The stop-the-line case from the parallel workflow example might not stop the “design logic” step immediately. If that workflow segment is kanban-limited, then the second path will continue to process any work that is already underway. If the problem on the first path is not resolved before the second branch completes, then the second branch will stall. This might be a good thing, because the people working on the second branch can use their capacity to try to help the first branch resolve their bottleneck instead of building up new design-in-process inventory that will then have to be burned off at some downstream bottleneck.
The second branch might also stall if it is determined that the root cause was a defect in the specification step that preceded both design steps.
There is no one Lean development process, so the first step is usually Value Stream Mapping to show how people really work in your business.
Fantastic article, Cory! This succinctly states many concepts I have been talking to my management team about, and does so with lean vocabulary. I am going to pass it around widely. The focus on “lean patterns” (that’s the way I view the keywords) is effective.
Can you provide some pointers in the way of metrics to feed the idea to more data-oriented personalities? I agree with the concepts in the article, but the art of pursuasion usually requires back-up data, and specifically data from the software industry.

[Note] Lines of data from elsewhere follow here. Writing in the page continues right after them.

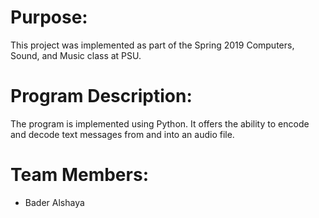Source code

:# Purpose:
This project was implemented as part of the Spring 2019 Computers, Sound, and Music class at PSU.

# Program Description:
The program is implemented using Python. It offers the ability to encode and decode text messages from and into an audio file.

# Team Members:
- Bader Alshaya

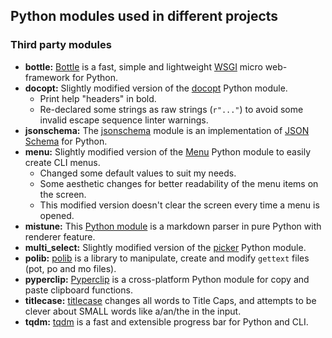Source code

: 
## Python modules used in different projects

### Third party modules

- **bottle:** [Bottle](https://github.com/bottlepy/bottle) is a fast, simple and lightweight [WSGI](https://wsgi.readthedocs.io/en/latest/) micro web-framework for Python.
- **docopt:** Slightly modified version of the [docopt](https://github.com/docopt/docopt) Python module.
    - Print help "headers" in bold.
    - Re-declared some strings as raw strings (``r"..."``) to avoid some invalid escape sequence linter warnings.
- **jsonschema:** The [jsonschema](https://github.com/Julian/jsonschema) module is an implementation of [JSON Schema](https://json-schema.org/) for Python.
- **menu:** Slightly modified version of the [Menu](https://pypi.python.org/pypi/Menu) Python module to easily create CLI menus.
    - Changed some default values to suit my needs.
    - Some aesthetic changes for better readability of the menu items on the screen.
    - This modified version doesn't clear the screen every time a menu is opened.
- **mistune:** This [Python module](https://github.com/lepture/mistune) is a markdown parser in pure Python with renderer feature.
- **multi_select:** Slightly modified version of the [picker](https://github.com/MSchuwalow/picker) Python module.
- **polib:** [polib](https://bitbucket.org/izi/polib) is a library to manipulate, create and modify `gettext` files (pot, po and mo files).
- **pyperclip:** [Pyperclip](https://github.com/asweigart/pyperclip) is a cross-platform Python module for copy and paste clipboard functions.
- **titlecase:** [titlecase](https://github.com/ppannuto/python-titlecase) changes all words to Title Caps, and attempts to be clever about SMALL words like a/an/the in the input.
- **tqdm:** [tqdm](https://pypi.python.org/pypi/tqdm) is a fast and extensible progress bar for Python and CLI.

I had never heard of PDSA specifically, but it sounds just like the Six Sigma DMAIC concept. The continous improvement ideas are also stressed in Human Performance Technology.
PDSA is also known as the Deming cycle, which is an evolution of the earlier PDCA / Shewhart cycle.
You’ll find metrics galore in the new Don Reinertsen book, but the core are your basic throughput metrics: throughput, cycle time, lead time, work-in-process, station availability. “Software by Numbers” also makes a solid economic argument.
We’ve been seeing 2-4x productivity improvements over comparable teams using Scrum-like methods (e.g. http://www.ddj.com/architect/218000215), and even bigger improvements over teams using traditional phase/gate methods. But of course, this stuff is really about scale and enterprise integration. Team performance improvement is mostly a bonus feature.
Those most interesting and valuable ideas in lean are the focus on the simple over the complex. The idea that excess process are wasteful, and even dangerous, shouldn’t need to be said, but it does.
The areas where I believe lean software development practitioners betray lean’s roots is specifying certain technologies or patterns. The whole point is that process will be specified at a team, or organization level from the ground up. One example of this would be declaring that you can’t have lean without test driven development.
I very much agree with you about the overspecification of tools and practices, and you picked a good example. I like User Stories, and sometimes I use them because sometimes that is an appropriate method. Other times it isn’t. I’m glad I know more than one requirements analysis technique. Right tool for the job. No golden hammers.
I guess I am somewhat late to this discussion – but hopefully you will see this and respond. I am still early in my learning of Lean Software Development – and your two posts were very instructive.
However, I am left with a nagging question – how different is all this from Agile or Iterative development – both of which also talk of many of the same things such as delivering in small chunks, delivering continuously for faster market/ customer feedback, etc.?
A secondary question – based on the current capabilities of various software engineering and project management tools, what can software teams actually practice of Lean methods? There are a lot of tools that support Agile development, including the one my company produces – are there tools that explicitly provide Lean related processes, workflows, metrics and measures? Or are Lean practitioners able to do Lean projects using standard/ Agile tools in the market – in other words – is it more to do with the methods than the tools?